84 N.Y. 314 | NY | 1881
The plaintiff in this action seeks relief against the estate of William Fowler, deceased, for the negligence of the testator as an executor of the estate of Nathaniel Fish, deceased, in failing to collect certain government bonds belonging to said Fish's estate. These bonds were left and deposited for safe keeping by Fish in his life-time with one Odell, his nephew, who purchased the bonds for Fish and was at the time a man of responsibility, good character and business habits, and considered entirely trustworthy. Upon the death of Fish in 1865, Fowler qualified as executor of his will and assumed to act in *317 that capacity. His widow, who was executrix, did not qualify or renounce during the life of Fowler, and the bonds deposited were converted in 1867 into five-twenty bonds, which remained in the hands of Odell, he transmitting the interest to Fowler, as he had previously done, until Fowler died in October, 1871, leaving a will. His executors called upon the surrogate for advice, and upon being informed that Mrs. Sarah Fish, the widow and surviving executrix named in the will of her husband, should qualify, according to the findings of the judge, an oath as executrix was prepared, and she being indisposed at the time, was sent to her residence, and she subscribed and swore to the same on the 18th of January, 1872, before a notary, which oath was filed in the office of the surrogate and a memorandum of the same entered in the blank book of oaths, where it should have appeared if it had been taken in the office. The letters testamentary were not issued to Mrs. Fish, but she acted as executrix and executed a power of attorney to one John B. Fowler, who took charge of the estate, collected and paid over the interest to her, she being under the will entitled to the income during her life, until Odell's death in 1875, and as residuary legatee to one-half of the principal. It then appeared that in 1874 the bonds were hypothecated by Odell as collateral security for a loan made by the firm of which he was a member, and the firm, including Odell, turning out to be irresponsible, the bonds were lost to the estate of Fish.
It will be observed that up to the time of the decease of William Fowler, so far as the evidence shows, there was no reason to suppose that the bonds in question were unsafe, or in any peril of being lost, while in the possession of Odell. Nor do we think that there is any valid ground for claiming that Fowler was negligent, or failed to bestow upon the property committed to his charge that degree of care, attention and vigilance which was essential for its safety and preservation, and which he was bound to exercise as a lawful custodian of the same. He had acted the same as the testator, Mr. Fish, had done in leaving them with Odell, and as the proof shows, he had also left with Odell his own securities of a like nature. *318
An executor or trustee is not a guarantor for the safety of the securities which are committed to his charge, and does not warrant such safety under any and all circumstances, and against all contingencies, accidents or misfortunes. The true rule which should govern his conduct is, that he is bound to employ such prudence and such diligence in the care and management of the estate or property as in general prudent men of discretion and intelligence employ in their own like affairs. (King v.Talbot,
Assuming, however, that Mrs. Fish was not authorized to act as surviving executrix under her husband's will, then it was the right of those who were interested in the estate to obtain letters of administration with the will annexed. (2 R.S., 71, § 17.) If this had been done, the bonds could have been obtained at once and no loss would have occurred. As Mrs. *320 Fish, while enjoying the income and having the control over the bonds, did not assert her right to the custody of the same, or if she had no right, the appointment of an administrator with the will annexed was not applied for or made for a long time, the loss was not caused by the neglect of Fowler as executor of Fish, but by the failure of the parties in interest to avail themselves of the right, they had to take and secure the bonds. The negligence was with them and the loss was occasioned by their fault, as they had it in their own power to protect themselves.

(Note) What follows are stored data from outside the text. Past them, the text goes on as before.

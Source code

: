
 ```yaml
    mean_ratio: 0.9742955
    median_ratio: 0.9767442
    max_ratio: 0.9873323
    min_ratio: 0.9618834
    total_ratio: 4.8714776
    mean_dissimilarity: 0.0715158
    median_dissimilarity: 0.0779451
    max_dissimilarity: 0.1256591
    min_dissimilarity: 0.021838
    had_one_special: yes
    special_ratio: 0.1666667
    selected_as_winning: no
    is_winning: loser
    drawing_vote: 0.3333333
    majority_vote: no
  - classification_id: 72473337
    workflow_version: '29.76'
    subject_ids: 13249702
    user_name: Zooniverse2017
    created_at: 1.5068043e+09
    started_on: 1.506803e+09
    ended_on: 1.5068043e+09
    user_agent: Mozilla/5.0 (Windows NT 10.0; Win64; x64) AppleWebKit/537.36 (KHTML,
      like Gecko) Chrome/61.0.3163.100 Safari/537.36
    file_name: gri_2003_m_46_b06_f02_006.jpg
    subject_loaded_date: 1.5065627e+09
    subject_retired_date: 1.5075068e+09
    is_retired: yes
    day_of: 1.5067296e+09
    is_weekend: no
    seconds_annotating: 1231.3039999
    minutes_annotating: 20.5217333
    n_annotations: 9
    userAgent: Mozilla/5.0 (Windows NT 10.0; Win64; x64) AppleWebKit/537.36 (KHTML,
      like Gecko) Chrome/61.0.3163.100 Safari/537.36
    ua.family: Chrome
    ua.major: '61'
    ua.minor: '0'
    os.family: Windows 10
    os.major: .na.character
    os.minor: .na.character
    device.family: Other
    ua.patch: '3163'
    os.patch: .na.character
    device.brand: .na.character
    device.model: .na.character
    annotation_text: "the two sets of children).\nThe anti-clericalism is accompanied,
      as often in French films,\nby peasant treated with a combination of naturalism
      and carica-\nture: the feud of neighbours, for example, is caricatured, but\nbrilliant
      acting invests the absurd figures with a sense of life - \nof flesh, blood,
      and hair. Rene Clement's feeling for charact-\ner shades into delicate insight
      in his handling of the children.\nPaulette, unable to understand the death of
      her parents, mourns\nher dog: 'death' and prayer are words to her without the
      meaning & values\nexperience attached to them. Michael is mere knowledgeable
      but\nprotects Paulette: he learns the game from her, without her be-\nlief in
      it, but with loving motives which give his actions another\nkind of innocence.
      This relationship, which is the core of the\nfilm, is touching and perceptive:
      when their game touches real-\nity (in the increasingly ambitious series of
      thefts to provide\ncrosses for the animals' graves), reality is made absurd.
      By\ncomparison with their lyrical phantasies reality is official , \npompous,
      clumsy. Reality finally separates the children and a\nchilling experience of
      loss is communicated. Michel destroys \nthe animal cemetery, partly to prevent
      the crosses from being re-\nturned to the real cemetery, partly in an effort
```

The case of Walton v. Walton (1 Keyes, 18; 2 Abb. Pr. [N.S.] 428), cited by the appellant's counsel, differs essentially from the case at bar. The action was brought by an administrator to compel the executors of the deceased executor of the estate which the plaintiff represented to account for assets unadministered in his hands, but there was no surviving executor into whose hands the property had been delivered, and the defendant's testator had in his possession the property of the estate unaccounted for at the time of his death. Besides there was no question involved as to the negligence of the executor, or as to the right of the parties in interest to administer upon the estate.
There is, we think, no valid ground for claiming that the bonds inventoried never came into the hands of Odell, and the bonds hypothecated by Odell and sold for the payment of the loan were not those referred to in the inventory and lost to the estate. The findings of the court are in a contrary direction and are sustained by sufficient evidence.
A number of questions were raised upon the trial in regard to the admission of evidence, but none of the rulings of the judge in reference to the same show any such error as demands a reversal of the judgment.
The question made as to giving costs against the estate of Nathaniel Fish, related to the discretion of the judge and is not the subject of review upon this appeal.
The judgment should be affirmed.
All concur. FOLGER, Ch. J. and EARL, J., concurring in result.